[[ Provided data open ]]

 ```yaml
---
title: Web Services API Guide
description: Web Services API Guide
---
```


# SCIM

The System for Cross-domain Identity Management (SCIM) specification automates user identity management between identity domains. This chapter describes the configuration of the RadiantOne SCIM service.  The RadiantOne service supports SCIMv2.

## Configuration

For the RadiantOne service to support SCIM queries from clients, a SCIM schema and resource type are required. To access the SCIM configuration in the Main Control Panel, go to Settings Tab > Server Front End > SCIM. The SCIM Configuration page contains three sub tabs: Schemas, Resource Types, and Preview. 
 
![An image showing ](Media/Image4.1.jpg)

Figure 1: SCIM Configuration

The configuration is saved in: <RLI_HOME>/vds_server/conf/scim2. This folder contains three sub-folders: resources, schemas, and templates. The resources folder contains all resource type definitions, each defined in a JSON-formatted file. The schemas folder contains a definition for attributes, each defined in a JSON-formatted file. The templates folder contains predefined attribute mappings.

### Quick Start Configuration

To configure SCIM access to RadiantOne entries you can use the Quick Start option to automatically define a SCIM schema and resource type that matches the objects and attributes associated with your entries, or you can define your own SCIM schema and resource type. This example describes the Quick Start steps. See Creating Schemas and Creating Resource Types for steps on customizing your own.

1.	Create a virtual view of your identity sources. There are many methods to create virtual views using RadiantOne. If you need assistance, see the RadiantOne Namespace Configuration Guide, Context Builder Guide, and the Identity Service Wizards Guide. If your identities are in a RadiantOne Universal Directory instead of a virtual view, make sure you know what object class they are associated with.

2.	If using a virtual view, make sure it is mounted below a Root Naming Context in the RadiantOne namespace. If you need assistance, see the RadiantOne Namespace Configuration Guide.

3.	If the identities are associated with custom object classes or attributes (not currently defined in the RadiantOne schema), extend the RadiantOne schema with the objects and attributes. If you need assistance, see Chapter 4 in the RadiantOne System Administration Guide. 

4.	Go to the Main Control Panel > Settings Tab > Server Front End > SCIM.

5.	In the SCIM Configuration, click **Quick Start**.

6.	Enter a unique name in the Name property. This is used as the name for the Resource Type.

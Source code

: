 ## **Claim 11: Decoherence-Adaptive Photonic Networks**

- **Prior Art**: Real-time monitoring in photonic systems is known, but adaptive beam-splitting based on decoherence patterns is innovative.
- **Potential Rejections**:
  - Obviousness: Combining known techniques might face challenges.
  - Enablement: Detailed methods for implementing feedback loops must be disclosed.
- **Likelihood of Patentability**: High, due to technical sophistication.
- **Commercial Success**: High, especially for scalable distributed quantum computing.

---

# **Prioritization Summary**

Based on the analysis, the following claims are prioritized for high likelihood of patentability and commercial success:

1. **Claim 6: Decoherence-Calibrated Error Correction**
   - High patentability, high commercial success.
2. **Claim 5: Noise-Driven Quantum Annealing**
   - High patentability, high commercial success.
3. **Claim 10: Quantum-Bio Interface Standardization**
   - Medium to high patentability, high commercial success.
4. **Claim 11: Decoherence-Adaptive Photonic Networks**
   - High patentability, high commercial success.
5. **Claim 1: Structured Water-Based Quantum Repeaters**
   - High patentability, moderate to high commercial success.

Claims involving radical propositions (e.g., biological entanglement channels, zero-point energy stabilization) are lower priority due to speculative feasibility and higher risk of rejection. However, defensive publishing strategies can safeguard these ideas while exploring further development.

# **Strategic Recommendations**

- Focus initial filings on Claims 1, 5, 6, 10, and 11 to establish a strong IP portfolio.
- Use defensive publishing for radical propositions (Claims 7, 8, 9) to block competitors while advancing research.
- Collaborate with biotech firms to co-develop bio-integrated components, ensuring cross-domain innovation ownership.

[[ Provided data closed ]]

■ **What to work on**
Show all lines above containing "three".

■ **Answer below**
For the RadiantOne service to support SCIM queries from clients, a SCIM schema and resource type are required. To access the SCIM configuration in the Main Control Panel, go to Settings Tab > Server Front End > SCIM. The SCIM Configuration page contains three sub tabs: Schemas, Resource Types, and Preview. 
The configuration is saved in: <RLI_HOME>/vds_server/conf/scim2. This folder contains three sub-folders: resources, schemas, and templates. The resources folder contains all resource type definitions, each defined in a JSON-formatted file. The schemas folder contains a definition for attributes, each defined in a JSON-formatted file. The templates folder contains predefined attribute mappings.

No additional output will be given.